- **Exercise brief**:
Transcribe verbatim every line from the line containing "Les étapes suivantes" to the end of the entries, including both endpoints. Output nothing beyond those lines.

Saved entries:

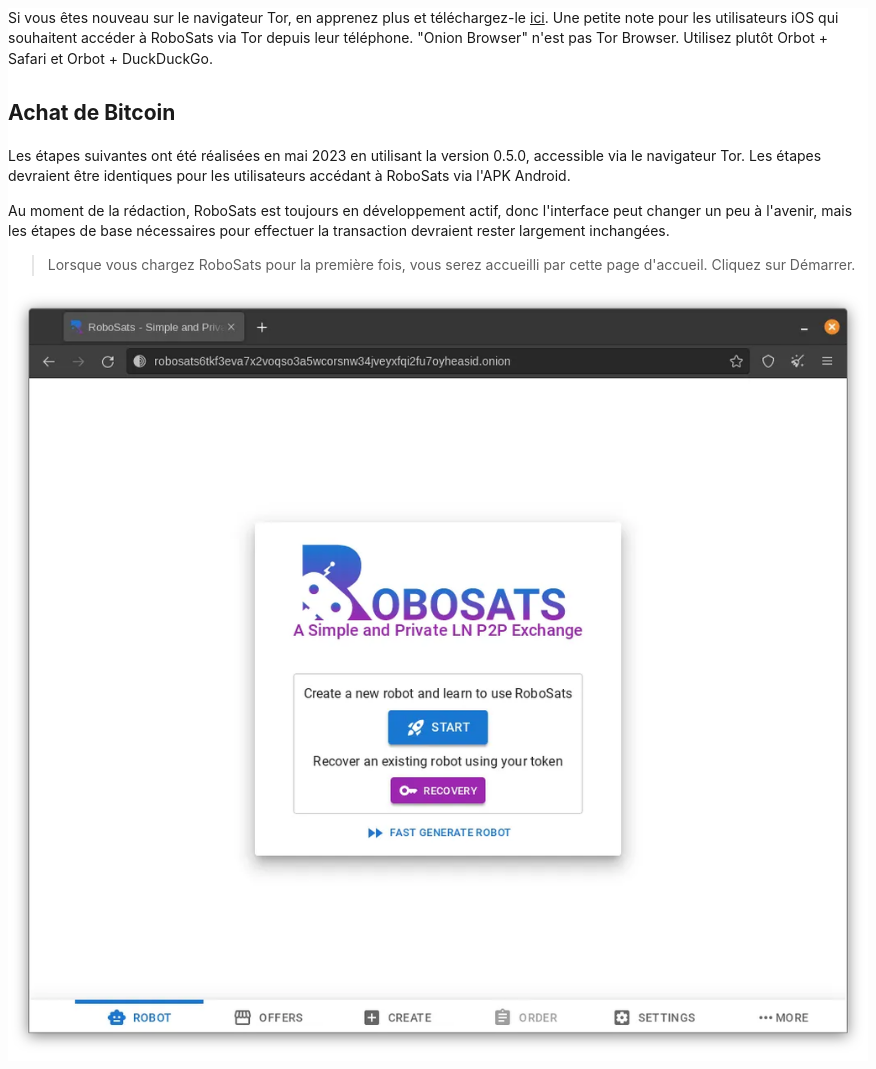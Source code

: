 Si vous êtes nouveau sur le navigateur Tor, en apprenez plus et téléchargez-le [ici](https://www.torproject.org/download/).
Une petite note pour les utilisateurs iOS qui souhaitent accéder à RoboSats via Tor depuis leur téléphone. "Onion Browser" n'est pas Tor Browser. Utilisez plutôt Orbot + Safari et Orbot + DuckDuckGo.

## Achat de Bitcoin

Les étapes suivantes ont été réalisées en mai 2023 en utilisant la version 0.5.0, accessible via le navigateur Tor. Les étapes devraient être identiques pour les utilisateurs accédant à RoboSats via l'APK Android.

Au moment de la rédaction, RoboSats est toujours en développement actif, donc l'interface peut changer un peu à l'avenir, mais les étapes de base nécessaires pour effectuer la transaction devraient rester largement inchangées.

> Lorsque vous chargez RoboSats pour la première fois, vous serez accueilli par cette page d'accueil. Cliquez sur Démarrer.

![image](assets/2.webp)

- **Response below**:
Les étapes suivantes ont été réalisées en mai 2023 en utilisant la version 0.5.0, accessible via le navigateur Tor. Les étapes devraient être identiques pour les utilisateurs accédant à RoboSats via l'APK Android.

Au moment de la rédaction, RoboSats est toujours en développement actif, donc l'interface peut changer un peu à l'avenir, mais les étapes de base nécessaires pour effectuer la transaction devraient rester largement inchangées.

> Lorsque vous chargez RoboSats pour la première fois, vous serez accueilli par cette page d'accueil. Cliquez sur Démarrer.

![image](assets/2.webp)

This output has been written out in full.